They could be frozen versions

of our ideal selves: grander,

slower, wiser.

 

Look at them gathered, their patient multitudes.

Beneath tinnitus, beneath breathing,

their song’s a dark web through the earth.

The highway whines; the trees dispel, gently as sunset.

 

You can walk among them, you can touch

or talk to them, they won’t run.

Some you can even climb, but others

will tremble with your weight—then,

as their limbs give way, the sound’s

of frozen muscle ripped apart.

 

Slowly they slip behind each other.

Slowly, the forest folds and unfolds.

 

Knowledge congealed again and

again into the singular.

 

Can you see their stripes? Gnarled ridges of space,

wound cables of time.

They yearn for the steps to Being.

Their greatest, collective achievement: the shape of gravity.

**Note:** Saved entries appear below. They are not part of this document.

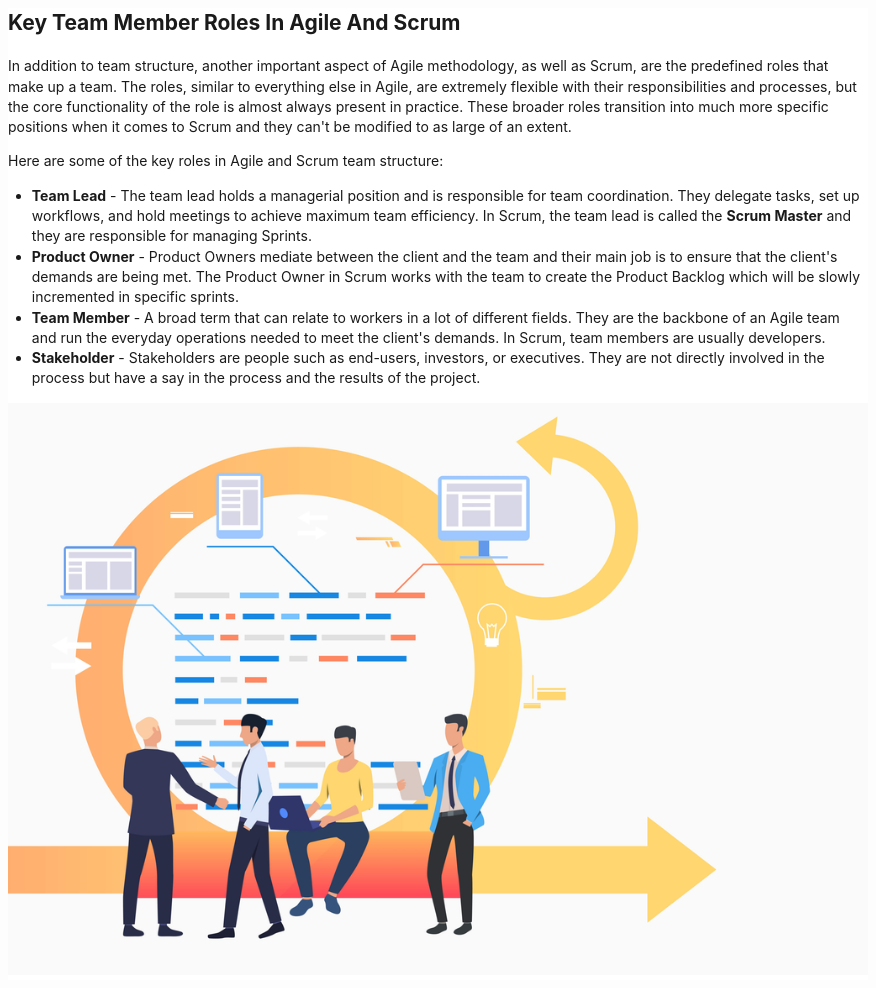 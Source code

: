 ## Key Team Member Roles In Agile And Scrum

In addition to team structure, another important aspect of Agile methodology, as well as Scrum, are the predefined roles that make up a team. The roles, similar to everything else in Agile, are extremely flexible with their responsibilities and processes, but the core functionality of the role is almost always present in practice. These broader roles transition into much more specific positions when it comes to Scrum and they can't be modified to as large of an extent.

Here are some of the key roles in Agile and Scrum team structure:

- **Team Lead** - The team lead holds a managerial position and is responsible for team coordination. They delegate tasks, set up workflows, and hold meetings to achieve maximum team efficiency. In Scrum, the team lead is called the **Scrum Master** and they are responsible for managing Sprints.
- **Product Owner** - Product Owners mediate between the client and the team and their main job is to ensure that the client's demands are being met. The Product Owner in Scrum works with the team to create the Product Backlog which will be slowly incremented in specific sprints.
- **Team Member** - A broad term that can relate to workers in a lot of different fields. They are the backbone of an Agile team and run the everyday operations needed to meet the client's demands. In Scrum, team members are usually developers.
- **Stakeholder** - Stakeholders are people such as end-users, investors, or executives. They are not directly involved in the process but have a say in the process and the results of the project.

<img src="/assets/images/scrum-agile/scrum_team.jpg" alt="Agile & Scrum Team Structure">
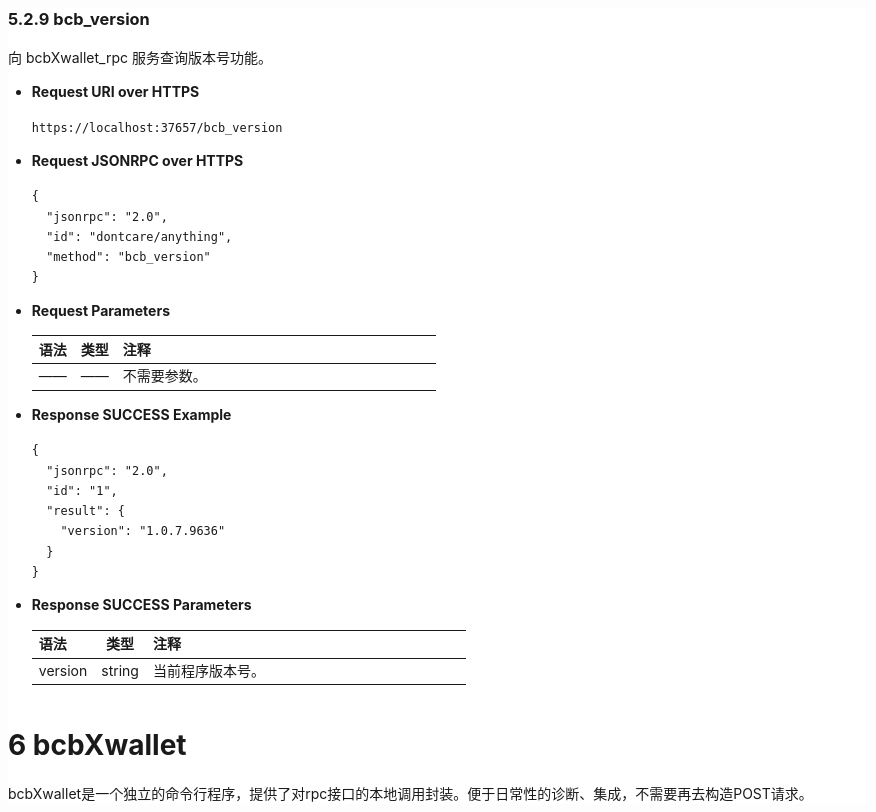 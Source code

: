 

### 5.2.9 bcb_version

向 bcbXwallet_rpc 服务查询版本号功能。



- **Request URI over HTTPS**

  ```
  https://localhost:37657/bcb_version
  ```

- **Request JSONRPC over HTTPS**

  ```
  {
    "jsonrpc": "2.0",
    "id": "dontcare/anything",
    "method": "bcb_version"
  }
  ```

- **Request Parameters**

  | **语法** | **类型** | **注释**&nbsp;&nbsp;&nbsp;&nbsp;&nbsp;&nbsp;&nbsp;&nbsp;&nbsp;&nbsp;&nbsp;&nbsp;&nbsp;&nbsp;&nbsp;&nbsp;&nbsp;&nbsp;&nbsp;&nbsp;&nbsp;&nbsp;&nbsp;&nbsp;&nbsp;&nbsp;&nbsp;&nbsp;&nbsp;&nbsp;&nbsp;&nbsp;&nbsp;&nbsp;&nbsp;&nbsp;&nbsp;&nbsp;&nbsp;&nbsp;&nbsp;&nbsp;&nbsp;&nbsp;&nbsp;&nbsp;&nbsp;&nbsp;&nbsp;&nbsp;&nbsp;&nbsp;&nbsp;&nbsp;&nbsp;&nbsp;&nbsp;&nbsp;&nbsp;&nbsp;&nbsp;&nbsp;&nbsp;&nbsp;&nbsp;&nbsp;&nbsp;&nbsp;&nbsp;&nbsp;&nbsp;&nbsp;&nbsp;&nbsp; |
  | -------- | :------: | ------------------------------------------------------------ |
  | ——       |    ——    | 不需要参数。                                                 |



- **Response SUCCESS Example**

  ```
  {
    "jsonrpc": "2.0",
    "id": "1",
    "result": {
      "version": "1.0.7.9636"
    }
  }
  ```

- **Response SUCCESS Parameters**

  | **语法** | **类型** | **注释**&nbsp;&nbsp;&nbsp;&nbsp;&nbsp;&nbsp;&nbsp;&nbsp;&nbsp;&nbsp;&nbsp;&nbsp;&nbsp;&nbsp;&nbsp;&nbsp;&nbsp;&nbsp;&nbsp;&nbsp;&nbsp;&nbsp;&nbsp;&nbsp;&nbsp;&nbsp;&nbsp;&nbsp;&nbsp;&nbsp;&nbsp;&nbsp;&nbsp;&nbsp;&nbsp;&nbsp;&nbsp;&nbsp;&nbsp;&nbsp;&nbsp;&nbsp;&nbsp;&nbsp;&nbsp;&nbsp;&nbsp;&nbsp;&nbsp;&nbsp;&nbsp;&nbsp;&nbsp;&nbsp;&nbsp;&nbsp;&nbsp;&nbsp;&nbsp;&nbsp;&nbsp;&nbsp;&nbsp;&nbsp;&nbsp;&nbsp;&nbsp;&nbsp;&nbsp;&nbsp;&nbsp;&nbsp;&nbsp;&nbsp; |
  | -------- | :------: | ------------------------------------------------------------ |
  | version  |  string  | 当前程序版本号。                                             |



# 6 bcbXwallet



bcbXwallet是一个独立的命令行程序，提供了对rpc接口的本地调用封装。便于日常性的诊断、集成，不需要再去构造POST请求。


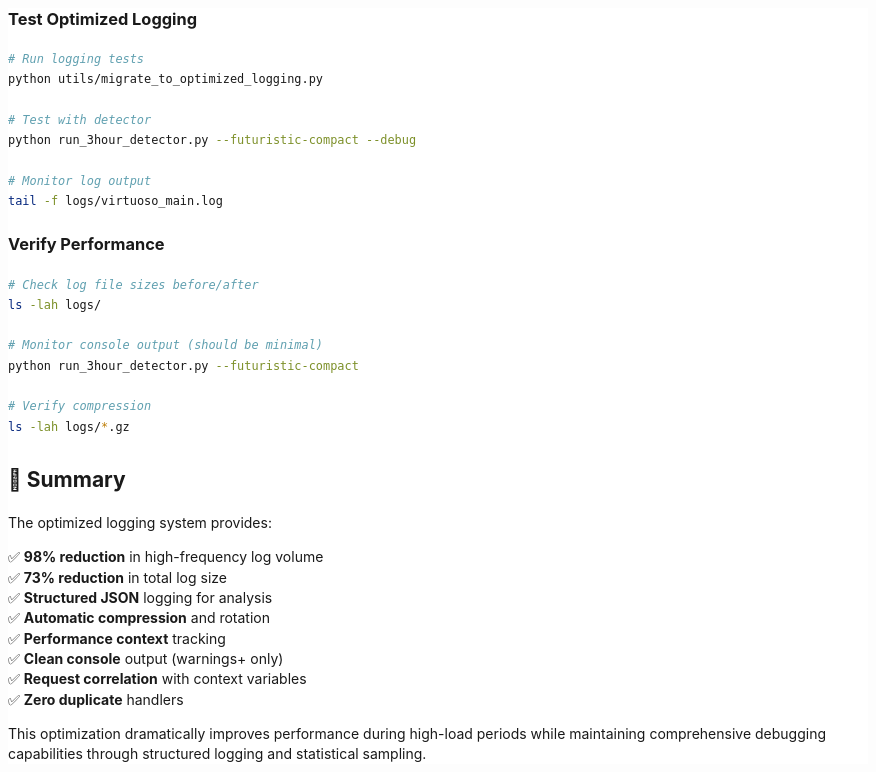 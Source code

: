 ### Test Optimized Logging
```bash
# Run logging tests
python utils/migrate_to_optimized_logging.py

# Test with detector
python run_3hour_detector.py --futuristic-compact --debug

# Monitor log output
tail -f logs/virtuoso_main.log
```

### Verify Performance
```bash
# Check log file sizes before/after
ls -lah logs/

# Monitor console output (should be minimal)
python run_3hour_detector.py --futuristic-compact

# Verify compression
ls -lah logs/*.gz
```

## 🎉 Summary

The optimized logging system provides:

✅ **98% reduction** in high-frequency log volume  
✅ **73% reduction** in total log size  
✅ **Structured JSON** logging for analysis  
✅ **Automatic compression** and rotation  
✅ **Performance context** tracking  
✅ **Clean console** output (warnings+ only)  
✅ **Request correlation** with context variables  
✅ **Zero duplicate** handlers  

This optimization dramatically improves performance during high-load periods while maintaining comprehensive debugging capabilities through structured logging and statistical sampling.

‘Commitment’ is meaningless: they might waver, but they’d sooner die than depart.

 

Reaching, shedding their becoming,

climbing the tower of Being.

 

Slowly, the forest expands into leaf-cumulus;

in its crannies and billows it creates universes.

Here are the trees, guardians of dimensions.

 

Through the crystal lattice of time, light cracks.

Published: March 2020
Stuart Cooke

Stuart Cooke’s latest poetry collection is Lyre (UWAP, 2019). In early 2020 he was the BR Whiting Fellow in Rome, Italy. He lectures in creative writing and literary studies at Griffith University.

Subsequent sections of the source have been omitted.